ABOUT THIS EXERCISE: Report every line below that holds the word "cage".

AVAILABLE DATA:
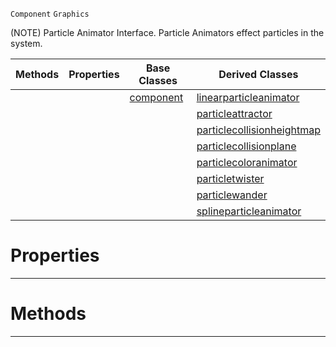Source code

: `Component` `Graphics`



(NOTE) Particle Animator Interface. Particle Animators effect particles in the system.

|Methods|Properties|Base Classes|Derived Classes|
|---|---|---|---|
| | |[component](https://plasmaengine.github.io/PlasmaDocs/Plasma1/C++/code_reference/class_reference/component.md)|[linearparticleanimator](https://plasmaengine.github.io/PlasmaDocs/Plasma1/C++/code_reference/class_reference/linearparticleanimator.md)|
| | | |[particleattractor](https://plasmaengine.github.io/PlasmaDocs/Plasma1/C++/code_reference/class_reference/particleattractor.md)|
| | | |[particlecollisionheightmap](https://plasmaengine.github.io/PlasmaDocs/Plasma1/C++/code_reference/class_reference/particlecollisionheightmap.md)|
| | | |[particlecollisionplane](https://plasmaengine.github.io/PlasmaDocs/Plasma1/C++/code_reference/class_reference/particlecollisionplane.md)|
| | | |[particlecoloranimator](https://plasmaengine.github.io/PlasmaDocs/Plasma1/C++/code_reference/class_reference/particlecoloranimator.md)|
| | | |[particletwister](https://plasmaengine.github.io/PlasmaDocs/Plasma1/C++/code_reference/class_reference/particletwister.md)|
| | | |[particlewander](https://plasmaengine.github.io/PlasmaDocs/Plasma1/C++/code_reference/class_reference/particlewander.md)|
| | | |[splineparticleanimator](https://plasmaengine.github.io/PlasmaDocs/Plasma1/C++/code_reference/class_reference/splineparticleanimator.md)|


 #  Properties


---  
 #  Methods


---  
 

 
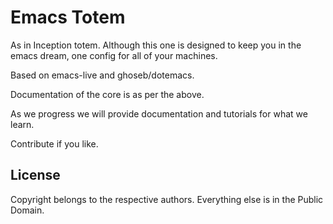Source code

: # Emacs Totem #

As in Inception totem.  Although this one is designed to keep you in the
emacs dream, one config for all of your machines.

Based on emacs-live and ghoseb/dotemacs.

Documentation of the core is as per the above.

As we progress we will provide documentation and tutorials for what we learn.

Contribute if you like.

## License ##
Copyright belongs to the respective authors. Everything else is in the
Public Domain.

---

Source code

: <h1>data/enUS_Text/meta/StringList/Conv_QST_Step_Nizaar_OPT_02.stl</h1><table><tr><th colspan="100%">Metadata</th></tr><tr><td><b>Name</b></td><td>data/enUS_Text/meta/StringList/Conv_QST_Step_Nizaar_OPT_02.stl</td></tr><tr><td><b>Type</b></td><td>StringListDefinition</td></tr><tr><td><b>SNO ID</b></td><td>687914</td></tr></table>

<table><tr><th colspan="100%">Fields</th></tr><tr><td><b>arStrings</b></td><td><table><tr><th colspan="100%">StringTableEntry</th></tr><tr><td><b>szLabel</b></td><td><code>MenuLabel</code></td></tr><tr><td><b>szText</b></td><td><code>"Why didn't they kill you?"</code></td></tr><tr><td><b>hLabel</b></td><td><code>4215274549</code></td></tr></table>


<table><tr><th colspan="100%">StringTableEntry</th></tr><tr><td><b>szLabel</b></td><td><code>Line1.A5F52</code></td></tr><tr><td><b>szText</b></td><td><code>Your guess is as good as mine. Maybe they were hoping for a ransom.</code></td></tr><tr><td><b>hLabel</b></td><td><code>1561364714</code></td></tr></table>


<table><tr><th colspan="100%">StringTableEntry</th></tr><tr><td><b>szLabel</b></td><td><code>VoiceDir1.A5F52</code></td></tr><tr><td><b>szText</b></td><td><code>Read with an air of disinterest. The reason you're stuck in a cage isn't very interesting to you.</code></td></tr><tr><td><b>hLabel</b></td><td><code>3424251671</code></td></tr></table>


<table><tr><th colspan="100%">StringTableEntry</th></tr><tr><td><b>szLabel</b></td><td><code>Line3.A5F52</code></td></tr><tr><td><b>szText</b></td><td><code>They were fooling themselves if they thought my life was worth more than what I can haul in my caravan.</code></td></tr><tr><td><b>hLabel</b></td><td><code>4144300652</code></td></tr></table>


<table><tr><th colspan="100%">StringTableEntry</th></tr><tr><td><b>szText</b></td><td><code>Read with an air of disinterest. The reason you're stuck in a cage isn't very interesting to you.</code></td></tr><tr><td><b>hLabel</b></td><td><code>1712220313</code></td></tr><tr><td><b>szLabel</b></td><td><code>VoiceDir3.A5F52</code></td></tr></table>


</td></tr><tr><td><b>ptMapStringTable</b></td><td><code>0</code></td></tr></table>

FINISHED TASK:
<table><tr><th colspan="100%">StringTableEntry</th></tr><tr><td><b>szLabel</b></td><td><code>VoiceDir1.A5F52</code></td></tr><tr><td><b>szText</b></td><td><code>Read with an air of disinterest. The reason you're stuck in a cage isn't very interesting to you.</code></td></tr><tr><td><b>hLabel</b></td><td><code>3424251671</code></td></tr></table>
<table><tr><th colspan="100%">StringTableEntry</th></tr><tr><td><b>szText</b></td><td><code>Read with an air of disinterest. The reason you're stuck in a cage isn't very interesting to you.</code></td></tr><tr><td><b>hLabel</b></td><td><code>1712220313</code></td></tr><tr><td><b>szLabel</b></td><td><code>VoiceDir3.A5F52</code></td></tr></table>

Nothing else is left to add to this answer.